Our goal is to define how activity in large populations of neurons is coordinated in healthy movement and how such coordination may go awry in diseases, translating this information in to improved treatment for Parkinson’s Disease and other disorders of movement.
The Group takes a multidisciplinary approach, combining experimental manipulations in healthy subjects and patients with sophisticated signals analysis and modelling. Our experimental manipulations include non-invasive brain stimulation, and often involve patients who have had deep brain stimulation electrodes implanted as treatment for problems with movement. Over the years we have made major advances in understanding how abnormal interactions between brain cells cause slowness of movement, tremor and stiffness in people with Parkinson’s disease. At the same time we have leveraged these insights to pioneer closed-loop approaches to therapeutic brain stimulation. Currently we are refining these closed-loop strategies still further, and extending them to the treatment of gait dysfunction and essential tremor. We are also capitalising on our understanding of circuit dynamics in the basal ganglia to help predict, with high spatial resolution, optimal sites for therapeutic stimulation, and are exploiting local dynamics in basal ganglia nuclei as a basis for Brain-Computer Interfaces that control the environment for paralysed patients. These are challenging applications and, within the Unit, we work closely with the groups led by Hayriye Cagnan and Huiling Tan.
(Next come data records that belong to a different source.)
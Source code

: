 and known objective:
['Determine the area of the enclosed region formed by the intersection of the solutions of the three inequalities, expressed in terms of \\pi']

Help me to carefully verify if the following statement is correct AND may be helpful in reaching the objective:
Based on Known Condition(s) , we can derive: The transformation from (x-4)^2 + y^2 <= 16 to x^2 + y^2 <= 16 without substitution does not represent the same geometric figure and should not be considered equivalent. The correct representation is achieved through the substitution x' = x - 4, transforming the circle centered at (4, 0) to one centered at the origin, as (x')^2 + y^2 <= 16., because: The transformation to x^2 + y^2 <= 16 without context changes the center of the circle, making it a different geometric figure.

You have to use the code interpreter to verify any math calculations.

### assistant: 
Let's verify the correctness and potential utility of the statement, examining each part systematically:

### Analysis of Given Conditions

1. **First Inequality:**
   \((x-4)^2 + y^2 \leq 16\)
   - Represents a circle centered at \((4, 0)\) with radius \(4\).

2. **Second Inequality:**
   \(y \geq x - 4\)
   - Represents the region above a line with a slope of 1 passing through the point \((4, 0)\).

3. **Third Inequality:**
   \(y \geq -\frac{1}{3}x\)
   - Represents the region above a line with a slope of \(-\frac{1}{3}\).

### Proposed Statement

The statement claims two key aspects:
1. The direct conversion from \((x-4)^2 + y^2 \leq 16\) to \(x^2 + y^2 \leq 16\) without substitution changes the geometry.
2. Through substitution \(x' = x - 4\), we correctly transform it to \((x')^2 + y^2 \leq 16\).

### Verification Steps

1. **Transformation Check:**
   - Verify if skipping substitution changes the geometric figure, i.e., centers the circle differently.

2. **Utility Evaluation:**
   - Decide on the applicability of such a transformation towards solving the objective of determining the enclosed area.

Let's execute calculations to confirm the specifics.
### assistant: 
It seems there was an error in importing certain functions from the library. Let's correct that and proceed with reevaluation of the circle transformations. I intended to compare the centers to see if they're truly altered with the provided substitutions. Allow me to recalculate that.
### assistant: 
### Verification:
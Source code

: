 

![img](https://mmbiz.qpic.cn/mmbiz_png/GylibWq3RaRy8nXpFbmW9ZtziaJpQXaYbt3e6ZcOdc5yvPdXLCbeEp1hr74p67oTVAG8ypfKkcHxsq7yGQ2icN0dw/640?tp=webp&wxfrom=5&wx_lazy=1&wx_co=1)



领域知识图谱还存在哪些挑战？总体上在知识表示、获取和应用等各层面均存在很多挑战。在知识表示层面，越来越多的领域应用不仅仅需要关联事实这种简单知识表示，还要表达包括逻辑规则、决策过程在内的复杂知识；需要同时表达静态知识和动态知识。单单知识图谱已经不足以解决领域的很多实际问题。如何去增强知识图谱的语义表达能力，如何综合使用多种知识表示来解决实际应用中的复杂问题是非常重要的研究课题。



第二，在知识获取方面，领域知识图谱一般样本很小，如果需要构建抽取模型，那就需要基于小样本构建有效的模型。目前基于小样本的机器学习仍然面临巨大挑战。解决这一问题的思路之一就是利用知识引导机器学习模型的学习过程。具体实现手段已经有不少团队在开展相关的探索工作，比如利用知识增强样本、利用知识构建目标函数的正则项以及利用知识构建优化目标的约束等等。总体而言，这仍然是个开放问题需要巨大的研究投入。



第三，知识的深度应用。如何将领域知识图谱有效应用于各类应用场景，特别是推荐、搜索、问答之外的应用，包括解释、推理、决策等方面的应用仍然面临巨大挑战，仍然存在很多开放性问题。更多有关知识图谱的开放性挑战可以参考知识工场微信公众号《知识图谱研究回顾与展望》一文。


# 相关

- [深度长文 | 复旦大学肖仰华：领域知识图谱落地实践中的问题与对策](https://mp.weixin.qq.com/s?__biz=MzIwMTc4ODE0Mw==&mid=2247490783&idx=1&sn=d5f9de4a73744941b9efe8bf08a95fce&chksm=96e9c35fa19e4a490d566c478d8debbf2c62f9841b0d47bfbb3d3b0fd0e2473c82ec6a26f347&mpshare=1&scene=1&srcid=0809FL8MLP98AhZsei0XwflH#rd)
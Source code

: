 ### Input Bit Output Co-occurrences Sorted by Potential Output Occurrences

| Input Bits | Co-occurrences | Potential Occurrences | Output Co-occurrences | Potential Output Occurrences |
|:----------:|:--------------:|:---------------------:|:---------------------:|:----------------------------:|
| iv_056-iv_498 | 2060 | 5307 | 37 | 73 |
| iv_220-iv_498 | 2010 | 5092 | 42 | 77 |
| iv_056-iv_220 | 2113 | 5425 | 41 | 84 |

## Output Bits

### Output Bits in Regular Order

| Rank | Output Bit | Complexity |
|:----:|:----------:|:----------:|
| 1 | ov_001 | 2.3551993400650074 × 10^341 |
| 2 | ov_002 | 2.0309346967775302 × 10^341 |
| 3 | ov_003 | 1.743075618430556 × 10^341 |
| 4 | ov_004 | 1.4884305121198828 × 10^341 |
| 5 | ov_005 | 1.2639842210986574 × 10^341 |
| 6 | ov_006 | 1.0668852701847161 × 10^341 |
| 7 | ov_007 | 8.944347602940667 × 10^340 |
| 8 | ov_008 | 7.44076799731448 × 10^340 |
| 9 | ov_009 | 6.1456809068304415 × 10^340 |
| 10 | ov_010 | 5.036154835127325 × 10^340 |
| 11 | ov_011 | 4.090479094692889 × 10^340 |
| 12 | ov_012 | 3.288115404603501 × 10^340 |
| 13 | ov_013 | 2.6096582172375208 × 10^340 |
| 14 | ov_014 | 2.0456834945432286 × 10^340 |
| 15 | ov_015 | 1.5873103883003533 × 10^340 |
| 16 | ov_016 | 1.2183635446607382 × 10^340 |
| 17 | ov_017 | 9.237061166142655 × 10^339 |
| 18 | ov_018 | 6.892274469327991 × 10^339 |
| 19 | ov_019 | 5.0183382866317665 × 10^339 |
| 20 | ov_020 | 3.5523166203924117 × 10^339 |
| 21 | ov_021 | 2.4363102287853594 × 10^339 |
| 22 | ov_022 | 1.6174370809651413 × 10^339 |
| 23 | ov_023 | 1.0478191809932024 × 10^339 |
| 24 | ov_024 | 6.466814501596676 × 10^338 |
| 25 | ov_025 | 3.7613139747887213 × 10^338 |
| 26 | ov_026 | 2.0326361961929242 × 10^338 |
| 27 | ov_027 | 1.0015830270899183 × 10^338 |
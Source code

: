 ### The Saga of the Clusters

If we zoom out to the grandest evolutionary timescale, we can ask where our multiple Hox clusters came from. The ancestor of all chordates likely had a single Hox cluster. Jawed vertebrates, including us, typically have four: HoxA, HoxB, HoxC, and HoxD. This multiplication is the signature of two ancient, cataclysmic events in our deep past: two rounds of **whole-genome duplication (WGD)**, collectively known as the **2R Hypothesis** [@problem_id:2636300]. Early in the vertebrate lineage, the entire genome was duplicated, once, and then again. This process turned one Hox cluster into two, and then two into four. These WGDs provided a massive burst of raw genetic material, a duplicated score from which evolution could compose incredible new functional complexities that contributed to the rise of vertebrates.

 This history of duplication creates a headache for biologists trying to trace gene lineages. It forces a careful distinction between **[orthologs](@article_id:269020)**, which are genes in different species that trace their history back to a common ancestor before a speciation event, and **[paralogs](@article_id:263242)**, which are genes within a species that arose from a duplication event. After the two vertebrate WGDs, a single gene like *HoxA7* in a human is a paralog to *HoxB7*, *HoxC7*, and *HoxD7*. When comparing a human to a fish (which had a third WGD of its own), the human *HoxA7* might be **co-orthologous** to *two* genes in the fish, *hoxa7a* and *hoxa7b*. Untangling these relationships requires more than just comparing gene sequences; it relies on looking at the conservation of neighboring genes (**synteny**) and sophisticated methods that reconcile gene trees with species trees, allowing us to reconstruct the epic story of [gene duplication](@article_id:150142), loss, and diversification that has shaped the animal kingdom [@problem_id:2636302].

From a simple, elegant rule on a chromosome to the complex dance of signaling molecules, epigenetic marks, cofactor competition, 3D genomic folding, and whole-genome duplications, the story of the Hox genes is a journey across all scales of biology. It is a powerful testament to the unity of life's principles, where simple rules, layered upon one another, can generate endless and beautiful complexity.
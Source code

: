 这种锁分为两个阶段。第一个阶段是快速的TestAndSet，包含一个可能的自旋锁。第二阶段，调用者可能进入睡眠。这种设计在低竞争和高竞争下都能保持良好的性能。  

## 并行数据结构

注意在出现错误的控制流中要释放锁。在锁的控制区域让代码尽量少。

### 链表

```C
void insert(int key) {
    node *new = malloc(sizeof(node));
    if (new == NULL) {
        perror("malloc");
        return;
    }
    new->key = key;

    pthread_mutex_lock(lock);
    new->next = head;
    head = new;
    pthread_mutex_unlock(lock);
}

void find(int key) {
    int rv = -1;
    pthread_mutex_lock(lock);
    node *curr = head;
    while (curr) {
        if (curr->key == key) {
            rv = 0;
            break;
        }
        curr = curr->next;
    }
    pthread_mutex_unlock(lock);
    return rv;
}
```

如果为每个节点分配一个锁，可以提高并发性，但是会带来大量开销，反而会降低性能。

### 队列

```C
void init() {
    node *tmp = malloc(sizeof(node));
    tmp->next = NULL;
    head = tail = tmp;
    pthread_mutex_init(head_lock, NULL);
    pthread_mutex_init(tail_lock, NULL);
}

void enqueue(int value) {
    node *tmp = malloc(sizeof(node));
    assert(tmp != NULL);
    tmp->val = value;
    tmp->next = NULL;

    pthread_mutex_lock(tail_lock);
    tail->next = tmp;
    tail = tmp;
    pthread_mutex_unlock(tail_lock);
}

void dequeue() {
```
- Oscillations within subcortico-cortical motor loops in health and disease
- Decoding circuit dynamics to understand and manipulate function
- Closed-loop approaches to the treatment of movement disorders
- Non-invasive brain stimulation
We are at the beginning of a therapeutic revolution whereby we can interact with neural dynamics from moment-to-moment as necessary to reverse or ameliorate dysfunctional brain activity. To this end, we must record and interpret brain signals in real-time with sufficient temporal and spatial resolution to give nuanced control. Although electrical brain stimulation is already affording major therapeutic benefits, there is vast scope for improving and extending this to provide adaptive and tailored interventions, and for harnessing recent advances in non-invasive stimulation techniques to deliver multisite manipulation of brain circuits.